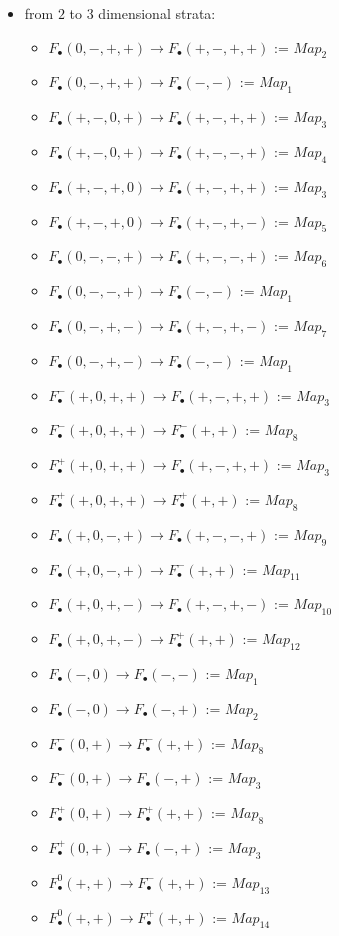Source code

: \begin{itemize}
\item from $2$ to $3$ dimensional strata:
\begin{itemize}
\item $F_\bullet(0,-,+,+)\rightarrow F_\bullet(+,-,+,+)$ := $Map_2$
\item $F_\bullet(0,-,+,+)\rightarrow F_\bullet(-,-)$ := $Map_1$
\item $F_\bullet(+,-,0,+)\rightarrow F_\bullet(+,-,+,+)$ := $Map_3$
\item $F_\bullet(+,-,0,+)\rightarrow F_\bullet(+,-,-,+)$ := $Map_4$
\item $F_\bullet(+,-,+,0)\rightarrow F_\bullet(+,-,+,+)$ := $Map_3$
\item $F_\bullet(+,-,+,0)\rightarrow F_\bullet(+,-,+,-)$ := $Map_5$
\item $F_\bullet(0,-,-,+)\rightarrow F_\bullet(+,-,-,+)$ := $Map_6$
\item $F_\bullet(0,-,-,+)\rightarrow F_\bullet(-,-)$ := $Map_1$
\item $F_\bullet(0,-,+,-)\rightarrow F_\bullet(+,-,+,-)$ := $Map_7$
\item $F_\bullet(0,-,+,-)\rightarrow F_\bullet(-,-)$ := $Map_1$
\item $F_\bullet^-(+,0,+,+)\rightarrow F_\bullet(+,-,+,+)$ := $Map_3$
\item $F_\bullet^-(+,0,+,+)\rightarrow F_\bullet^-(+,+)$ := $Map_8$
\item $F_\bullet^+(+,0,+,+)\rightarrow F_\bullet(+,-,+,+)$ := $Map_3$
\item $F_\bullet^+(+,0,+,+)\rightarrow F_\bullet^+(+,+)$ := $Map_8$
\item $F_\bullet(+,0,-,+)\rightarrow F_\bullet(+,-,-,+)$ := $Map_9$
\item $F_\bullet(+,0,-,+)\rightarrow F_\bullet^-(+,+)$ := $Map_{11}$
\item $F_\bullet(+,0,+,-)\rightarrow F_\bullet(+,-,+,-)$ := $Map_{10}$
\item $F_\bullet(+,0,+,-)\rightarrow F_\bullet^+(+,+)$ := $Map_{12}$
\item $F_\bullet(-,0)\rightarrow F_\bullet(-,-)$ := $Map_1$
\item $F_\bullet(-,0)\rightarrow F_\bullet(-,+)$ := $Map_2$
\item $F_\bullet^-(0,+)\rightarrow F_\bullet^-(+,+)$ := $Map_8$
\item $F_\bullet^-(0,+)\rightarrow F_\bullet(-,+)$ := $Map_3$
\item $F_\bullet^+(0,+)\rightarrow F_\bullet^+(+,+)$ := $Map_8$
\item $F_\bullet^+(0,+)\rightarrow F_\bullet(-,+)$ := $Map_3$
\item $F_\bullet^0(+,+)\rightarrow F_\bullet^-(+,+)$ := $Map_{13}$
\item $F_\bullet^0(+,+)\rightarrow F_\bullet^+(+,+)$ := $Map_{14}$

\end{itemize}
\end{itemize}

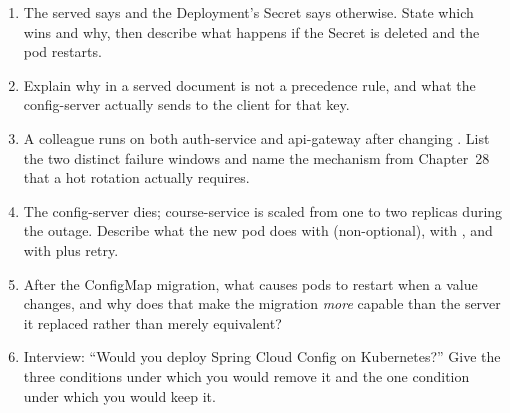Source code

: \begin{quiz}
\begin{enumerate}
  \item The served  says
   and the Deployment's Secret says otherwise. State
  which wins and why, then describe what happens if the Secret is
  deleted and the pod restarts.
  \item Explain why  in a
  served document is not a precedence rule, and what the config-server
  actually sends to the client for that key.
  \item A colleague runs  on both
  auth-service and api-gateway after changing . List
  the two distinct failure windows and name the mechanism from
  Chapter~28 that a hot rotation actually requires.
  \item The config-server dies; course-service is scaled from one to
  two replicas during the outage. Describe what the new pod does with
   (non-optional), with ,
  and with  plus retry.
  \item After the ConfigMap migration, what causes pods to restart when
  a value changes, and why does that make the migration \emph{more}
  capable than the server it replaced rather than merely equivalent?
  \item Interview: ``Would you deploy Spring Cloud Config on Kubernetes?''
  Give the three conditions under which you would remove it and the
  one condition under which you would keep it.
\end{enumerate}
\end{quiz}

-*-*-

Every line of the listing is to be retyped exactly; pictures stay out.

Source code

: \begin{itemize}
\item from $2$ to $3$ dimensional strata:
\begin{itemize}
\item $F_\bullet(0,-,+,+)\rightarrow F_\bullet(+,-,+,+)$ := $Map_2$
\item $F_\bullet(0,-,+,+)\rightarrow F_\bullet(-,-)$ := $Map_1$
\item $F_\bullet(+,-,0,+)\rightarrow F_\bullet(+,-,+,+)$ := $Map_3$
\item $F_\bullet(+,-,0,+)\rightarrow F_\bullet(+,-,-,+)$ := $Map_4$
\item $F_\bullet(+,-,+,0)\rightarrow F_\bullet(+,-,+,+)$ := $Map_3$
\item $F_\bullet(+,-,+,0)\rightarrow F_\bullet(+,-,+,-)$ := $Map_5$
\item $F_\bullet(0,-,-,+)\rightarrow F_\bullet(+,-,-,+)$ := $Map_6$
\item $F_\bullet(0,-,-,+)\rightarrow F_\bullet(-,-)$ := $Map_1$
\item $F_\bullet(0,-,+,-)\rightarrow F_\bullet(+,-,+,-)$ := $Map_7$
\item $F_\bullet(0,-,+,-)\rightarrow F_\bullet(-,-)$ := $Map_1$
\item $F_\bullet^-(+,0,+,+)\rightarrow F_\bullet(+,-,+,+)$ := $Map_3$
\item $F_\bullet^-(+,0,+,+)\rightarrow F_\bullet^-(+,+)$ := $Map_8$
\item $F_\bullet^+(+,0,+,+)\rightarrow F_\bullet(+,-,+,+)$ := $Map_3$
\item $F_\bullet^+(+,0,+,+)\rightarrow F_\bullet^+(+,+)$ := $Map_8$
\item $F_\bullet(+,0,-,+)\rightarrow F_\bullet(+,-,-,+)$ := $Map_9$
\item $F_\bullet(+,0,-,+)\rightarrow F_\bullet^-(+,+)$ := $Map_{11}$
\item $F_\bullet(+,0,+,-)\rightarrow F_\bullet(+,-,+,-)$ := $Map_{10}$
\item $F_\bullet(+,0,+,-)\rightarrow F_\bullet^+(+,+)$ := $Map_{12}$
\item $F_\bullet(-,0)\rightarrow F_\bullet(-,-)$ := $Map_1$
\item $F_\bullet(-,0)\rightarrow F_\bullet(-,+)$ := $Map_2$
\item $F_\bullet^-(0,+)\rightarrow F_\bullet^-(+,+)$ := $Map_8$
\item $F_\bullet^-(0,+)\rightarrow F_\bullet(-,+)$ := $Map_3$
\item $F_\bullet^+(0,+)\rightarrow F_\bullet^+(+,+)$ := $Map_8$
\item $F_\bullet^+(0,+)\rightarrow F_\bullet(-,+)$ := $Map_3$
\item $F_\bullet^0(+,+)\rightarrow F_\bullet^-(+,+)$ := $Map_{13}$
\item $F_\bullet^0(+,+)\rightarrow F_\bullet^+(+,+)$ := $Map_{14}$

\end{itemize}
\end{itemize}

Source code

: \begin{quiz}
\begin{enumerate}
  \item The served  says
   and the Deployment's Secret says otherwise. State
  which wins and why, then describe what happens if the Secret is
  deleted and the pod restarts.
  \item Explain why  in a
  served document is not a precedence rule, and what the config-server
  actually sends to the client for that key.
  \item A colleague runs  on both
  auth-service and api-gateway after changing . List
  the two distinct failure windows and name the mechanism from
  Chapter~28 that a hot rotation actually requires.
  \item The config-server dies; course-service is scaled from one to
  two replicas during the outage. Describe what the new pod does with
   (non-optional), with ,
  and with  plus retry.
  \item After the ConfigMap migration, what causes pods to restart when
  a value changes, and why does that make the migration \emph{more}
  capable than the server it replaced rather than merely equivalent?
  \item Interview: ``Would you deploy Spring Cloud Config on Kubernetes?''
  Give the three conditions under which you would remove it and the
  one condition under which you would keep it.
\end{enumerate}
\end{quiz}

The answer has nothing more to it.